Palavras

És paulista? 
Ah!, então tu me compreendes! Trazes como eu o luto em tua alma e lágrimas de fel no coração. Ferve em teu peito a cólera sagrada, de quem recebe na face a bofetada, o insulto, a vilania, a humilhação.

Minha voz, que entre cóleras se alteia, é tua dor também. Minha voz é murmúrio, é marulho, é o eco pobre, de sete milhões de angústias indormidas, e sete milhões de ódios despertados, através do pudor de todos nós.

"Minha terra, pobre terra", de Ibrahin Nobre




A Revolução não deveria terminar assim...
Depois que fossem os filhos, iriam os pais. depois que eles morressem, iriam as irmãs, as noivas. Todos morreriam. Mais tarde, quando alguém passasse por aqui, neste São Paulo deserto, sem pedra sobre pedra, levantando os olhos para o céu, haveria de ler, no epitáfio das estrelas, a história de um povo que não quis ser escravo.

Discurso inflamado em praça pública em São Paulo, por Ibraim Nobre, que clamou contra o final da Revolução: ...

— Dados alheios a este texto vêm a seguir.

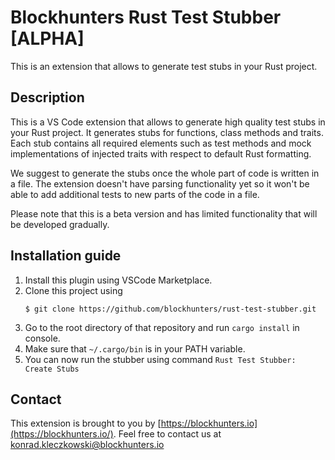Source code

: # Blockhunters Rust Test Stubber [ALPHA]

This is an extension that allows to generate test stubs in your Rust project.

## Description

This is a VS Code extension that allows to generate high quality test stubs in your Rust project. 
It generates stubs for functions, class methods and traits. 
Each stub contains all required elements such as test methods and mock implementations of injected traits with respect to default Rust formatting.

We suggest to generate the stubs once the whole part of code is written in a file. The extension doesn't have parsing functionality yet so it won't be able to add additional tests to new parts of the code in a file. 

Please note that this is a beta version and has limited functionality that will be developed gradually.

## Installation guide

1. Install this plugin using VSCode Marketplace.
2. Clone this project using
   ```shell
   $ git clone https://github.com/blockhunters/rust-test-stubber.git
   ```
3. Go to the root directory of that repository and run `cargo install` in console.
4. Make sure that `~/.cargo/bin` is in your PATH variable.
5. You can now run the stubber using command `Rust Test Stubber: Create Stubs`

## Contact

This extension is brought to you by [https://blockhunters.io](https://blockhunters.io/). Feel free to contact us at [konrad.kleczkowski@blockhunters.io](mailto:konrad.kleczkowski@blockhunters.io)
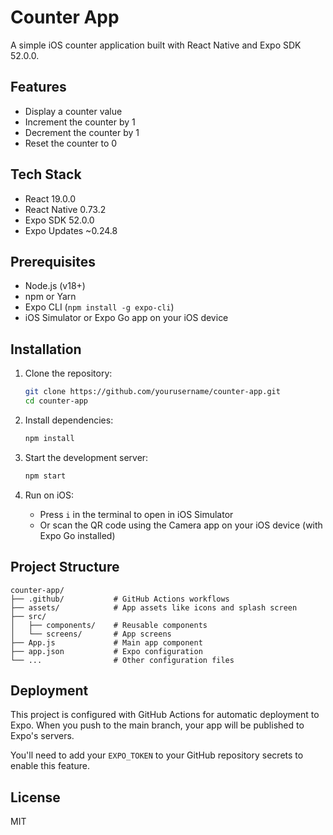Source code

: # Counter App

A simple iOS counter application built with React Native and Expo SDK 52.0.0.

## Features

- Display a counter value
- Increment the counter by 1
- Decrement the counter by 1
- Reset the counter to 0

## Tech Stack

- React 19.0.0
- React Native 0.73.2
- Expo SDK 52.0.0
- Expo Updates ~0.24.8

## Prerequisites

- Node.js (v18+)
- npm or Yarn
- Expo CLI (`npm install -g expo-cli`)
- iOS Simulator or Expo Go app on your iOS device

## Installation

1. Clone the repository:
   ```bash
   git clone https://github.com/yourusername/counter-app.git
   cd counter-app
   ```

2. Install dependencies:
   ```bash
   npm install
   ```

3. Start the development server:
   ```bash
   npm start
   ```

4. Run on iOS:
   - Press `i` in the terminal to open in iOS Simulator
   - Or scan the QR code using the Camera app on your iOS device (with Expo Go installed)

## Project Structure

```
counter-app/
├── .github/           # GitHub Actions workflows
├── assets/            # App assets like icons and splash screen
├── src/
│   ├── components/    # Reusable components
│   └── screens/       # App screens
├── App.js             # Main app component
├── app.json           # Expo configuration
└── ...                # Other configuration files
```

## Deployment

This project is configured with GitHub Actions for automatic deployment to Expo. When you push to the main branch, your app will be published to Expo's servers.

You'll need to add your `EXPO_TOKEN` to your GitHub repository secrets to enable this feature.

## License

MIT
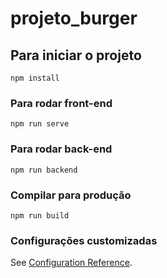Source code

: # projeto_burger

## Para iniciar o projeto
```
npm install
```

### Para rodar front-end
```
npm run serve
```
### Para rodar back-end
```
npm run backend
```
### Compilar para produção
```
npm run build
```

### Configurações customizadas
See [Configuration Reference](https://cli.vuejs.org/config/).
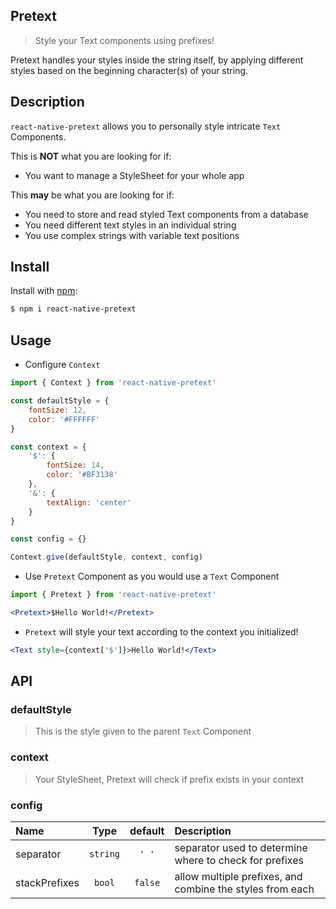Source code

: ## Pretext

> Style your Text components using prefixes!

Pretext handles your styles inside the string itself, by applying different styles based on the beginning character(s) of your string. 

## Description

`react-native-pretext` allows you to personally style intricate `Text` Components.

This is **NOT** what you are looking for if:
- You want to manage a StyleSheet for your whole app

This **may** be what you are looking for if:
- You need to store and read styled Text components from a database
- You need different text styles in an individual string
- You use complex strings with variable text positions

## Install

Install with [npm](https://www.npmjs.com/package/react-native-pretext):

```sh
$ npm i react-native-pretext
```

## Usage

- Configure `Context`

```jsx
import { Context } from 'react-native-pretext'

const defaultStyle = {
    fontSize: 12,
    color: '#FFFFFF'
}

const context = {
    '$': {
        fontSize: 14,
        color: '#BF3138'
    },
    '&': {
        textAlign: 'center'
    }
}

const config = {}

Context.give(defaultStyle, context, config)
```

- Use `Pretext` Component as you would use a `Text` Component

```jsx
import { Pretext } from 'react-native-pretext'

<Pretext>$Hello World!</Pretext>
```

- `Pretext` will style your text according to the context you initialized!

```jsx
<Text style={context['$']}>Hello World!</Text>
```

## API

### defaultStyle

> This is the style given to the parent `Text` Component

### context

> Your StyleSheet, Pretext will check if prefix exists in your context

### config

| Name  | Type     | default | Description |
| :---- | :------: | :------: | :--- |
| separator | `string`   | `' '` | separator used to determine where to check for prefixes |
| stackPrefixes | `bool`   | `false` | allow multiple prefixes, and combine the styles from each |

Oração ante a última trincheira
http://ultimatrincheira.com.br/oracao_ante_a_ultima_trincheira.htm
Guilherme de Almeida

Agora é o silêncio...
É o silêncio que faz a última chamada...
É o silêncio que responde:
— "Presente!"

Depois será a grande asa tutelar de São Paulo,
asa que é dia, e noite, e sangue, e estrela, e mapa
descendo petrificada sobre um sono que é vigília.
E aqui ficareis Heróis-Mártires, plantados,
firmes para sempre neste santificado torrão de chão paulista.

Para receber-vos feriu-se ele da máxima
de entre as únicas feridas na terra,
que nunca se cicatrizam,
porque delas uma imensa coisa emerge
e se impõe que as eterniza.

Só para o alicerce, a lavra, a sepultura e a trincheira
se tem o direito de ferir a terra.
E mais legítima que a ferida do alicerce,
que se eterniza na casa
a dar teto para o amor, a família, a honra, a paz.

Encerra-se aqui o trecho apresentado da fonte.